1) 第27曲 新年に(Zum neuen Jahr)
2) 第28曲 祈り(Gebet)
3) 第10曲 散歩(Fussreise)
4) 第15曲 旅先で(Auf einer Wanderung)
5) 第33曲 ペレグリーナ第1(Peregrina I, "Der Spiegel dieser treuen")

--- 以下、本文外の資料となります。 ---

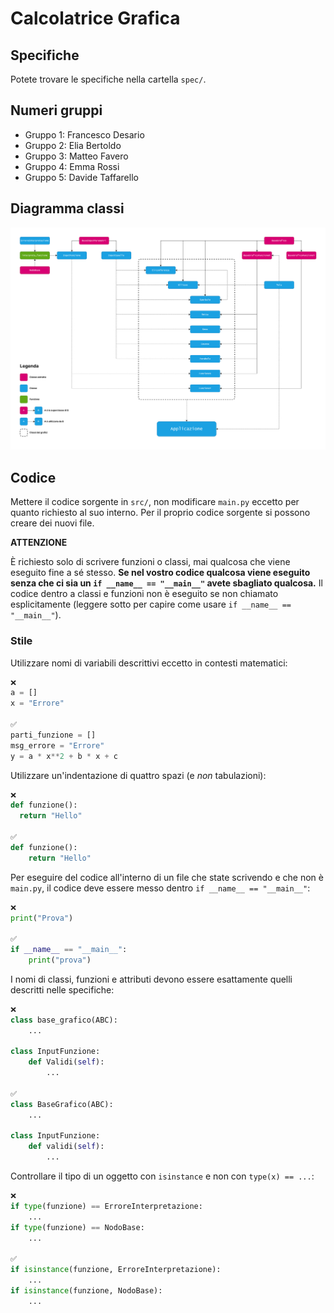 # Calcolatrice Grafica

## Specifiche

Potete trovare le specifiche nella cartella `spec/`.

## Numeri gruppi

- Gruppo 1: Francesco Desario
- Gruppo 2: Elia Bertoldo
- Gruppo 3: Matteo Favero
- Gruppo 4: Emma Rossi
- Gruppo 5: Davide Taffarello

## Diagramma classi

![Diagramma classi](https://raw.githubusercontent.com/Classe-4CA-DucaDegliAbruzzi/CalcolatriceGrafica/main/media/diagramma_classi.png)

## Codice

Mettere il codice sorgente in `src/`, non modificare `main.py` eccetto per
quanto richiesto al suo interno. Per il proprio codice sorgente si possono
creare dei nuovi file.

**ATTENZIONE**

È richiesto solo di scrivere funzioni o classi, mai qualcosa che viene
eseguito fine a sé stesso. **Se nel vostro codice qualcosa viene eseguito senza
che ci sia un `if __name__ == "__main__"` avete sbagliato qualcosa.** Il codice
dentro a classi e funzioni non è eseguito se non chiamato esplicitamente
(leggere sotto per capire come usare `if __name__ == "__main__"`).

### Stile

Utilizzare nomi di variabili descrittivi eccetto in contesti matematici:

```python
❌
a = []
x = "Errore"

✅
parti_funzione = []
msg_errore = "Errore"
y = a * x**2 + b * x + c
```

Utilizzare un'indentazione di quattro spazi (e *non* tabulazioni):

```python
❌
def funzione():
  return "Hello"

✅
def funzione():
    return "Hello"
```

Per eseguire del codice all'interno di un file che state scrivendo e che non
è `main.py`, il codice deve essere messo dentro `if __name__ == "__main__"`:

```python
❌
print("Prova")

✅
if __name__ == "__main__":
    print("prova")
```

I nomi di classi, funzioni e attributi devono essere esattamente quelli
descritti nelle specifiche:

```python
❌
class base_grafico(ABC):
    ...

class InputFunzione:
    def Validi(self):
        ...

✅
class BaseGrafico(ABC):
    ...

class InputFunzione:
    def validi(self):
        ...
```

Controllare il tipo di un oggetto con `isinstance` e non con `type(x) == ...`:

```python
❌
if type(funzione) == ErroreInterpretazione:
    ...
if type(funzione) == NodoBase:
    ...

✅
if isinstance(funzione, ErroreInterpretazione):
    ...
if isinstance(funzione, NodoBase):
    ...
```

6) 第34曲 ペレグリーナ第2(Peregrina II, "Warum, Geliebte, denk ich")
7) 第36曲 さようなら(Lebe wohl)
8) 第12曲 隠棲(Verborgenheit)
9) 第23曲 古画によせて(Auf ein altes Bild)
10) 第25曲 眠る幼な子イエス(Schlafendes Jesuskind)
11) 第29曲 眠りに(An den Schlaf)
12) 第7曲 捨てられた女中(Das verlassene Magdlein)
13) 第14曲 明け方に(In der Fruhe)
14) 第46曲 ヴァイラの歌(Gesang Weylas)
15) 第13曲 春に(Im Fruhling)
16) 第39曲 考えてもみよ、ああ心よ(Denk' es, o Seele!)
17) 第17曲 園芸師(Der Gartner)
18) 第8曲 出会い(Begegnung)
19) 第9曲 飽くことを知らぬ恋(Nimmersatte Liebe)
20) 第2曲 少年と蜜蜂(Der Knabe und das Immlein)
21) 第51曲 ある結婚式(Bei einer Trauung)
22) 第48曲 こうのとりの使い(Storchenbotschaft)
23) 第52曲 問わず語り(Selbstgestandnis)
24) 第4曲 狩人の歌(Jagerlied)
25) 第44曲 炎の騎士(Der Feuerreiter)
 ヴォルフの歌曲の自然謳歌的な雰囲気や神秘的な要素を存分に湛えた素晴らしい録音と思う。ティボーデのピアノは、美麗で、音色そのものの美しさで聴き手を魅了するが、各曲の性格に沿って、壮麗であったり、耽美であったりと、絶妙なコントラストを演出している。ティボーデのピアノは、ファスベンダーの劇性の表出と瞑想的な表現に冴えた歌唱と、間断なく呼応することで、一つ一つの歌曲に、聴き手の想像力をかき立てる働きかけのある要素が盛り込まれている。そのため、1曲1曲は、おおむね短い作品であるにもかかわらず、とても聴きでのある内容となっている。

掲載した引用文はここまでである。